Async programming works well when you can identify just a few “hotspots” in your app where lots of time is being spent. It works much less well if your app is too slow because of a generalized, diffuse slowness through every aspect of your app, where no one operation takes too much time but it all adds up to a lot. The more futures you need to introduce into your app, the more fixed communication overhead you incur. So for the most bang-for-the-buck, we want to launch a small number of futures per session but move a lot of the waited-on code into each one.
Now that we’ve found hotspots that we want to make asynchronous, let’s talk about the actual work of converting them to futures.
Conceptually, futures work like this:
future({
# Expensive code goes here
}) %...>% (function(result) {
# Code to handle result of expensive code goes here
})
which seems incredibly simple. What’s actually happening is that the future runs in a totally separate child R process, and then the result is collected up and returned to the main R process:
# Code here runs in process A
future({
# Code here runs in (child) process B
}) %...>% (function(result) {
# Code here runs in process A
})
The fact that the future code block executes in a separate process means we have to take special care to deal with a number of practical issues. There are extremely important constraints that futures impose on their code blocks; certain objects cannot be safely used across process boundaries, and some of the default behaviors of the future library may severely impact the performance of your app. Again, see the article on futures for more details.

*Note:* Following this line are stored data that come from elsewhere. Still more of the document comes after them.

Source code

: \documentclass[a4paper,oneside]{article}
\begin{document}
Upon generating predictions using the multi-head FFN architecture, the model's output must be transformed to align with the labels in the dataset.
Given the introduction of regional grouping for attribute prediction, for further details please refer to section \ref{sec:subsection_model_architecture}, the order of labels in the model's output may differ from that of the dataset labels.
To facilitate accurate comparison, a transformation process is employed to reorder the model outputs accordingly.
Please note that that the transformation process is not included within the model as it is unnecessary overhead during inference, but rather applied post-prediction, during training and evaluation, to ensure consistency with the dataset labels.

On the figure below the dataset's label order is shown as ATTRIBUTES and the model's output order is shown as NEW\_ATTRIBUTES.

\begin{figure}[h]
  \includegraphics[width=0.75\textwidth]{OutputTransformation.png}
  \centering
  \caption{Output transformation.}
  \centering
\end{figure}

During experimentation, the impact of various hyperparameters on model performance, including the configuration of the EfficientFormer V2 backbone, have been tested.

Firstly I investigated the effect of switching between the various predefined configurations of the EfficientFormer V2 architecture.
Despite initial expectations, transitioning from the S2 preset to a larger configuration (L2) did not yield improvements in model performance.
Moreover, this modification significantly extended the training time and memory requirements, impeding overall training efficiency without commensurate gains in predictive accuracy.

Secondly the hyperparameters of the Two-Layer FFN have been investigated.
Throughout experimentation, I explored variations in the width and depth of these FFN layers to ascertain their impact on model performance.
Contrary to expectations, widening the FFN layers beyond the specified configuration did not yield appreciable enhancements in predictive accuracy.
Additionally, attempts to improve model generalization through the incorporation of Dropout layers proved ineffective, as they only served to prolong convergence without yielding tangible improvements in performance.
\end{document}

The remainder of this document will use future_promise()
in place of future()
. For more information on the
differences, see the article
on the benefits of future_promise()
.
In addition to the constraints that all futures face, there is an additional one for Shiny: reactive values and reactive expressions cannot be read from within a future. Whenever reactive values/expressions are read, side effects are carried out under the hood so that the currently executing observer or reactive expression can be notified when the reactive value/expression becomes invalidated. If a reactive value/expression is created in one process, but read in another process, there will be no way for readers to be notified about invalidation.
This code, for example, will not work:
function(input, output, session) {
r1 <- reactive({ ... })
r2 <- reactive({
future_promise({
r1() # Will error--don't do this!
})
})
}
Even though r1()
is called from inside the
r2
reactive expression, the fact that it’s also in a future
means the call will fail. Instead, you must read any reactive
values/expressions you need in advance of launching the future:
function(input, output, session) {
r1 <- reactive({ ... })
r2 <- reactive({
val <- r1()
future_promise({
val # No problem!
})
})
}
However, it’s perfectly fine to read reactive values/expressions from inside a promise handler. Handlers run in the original process, not a child process, so reactive operations are allowed.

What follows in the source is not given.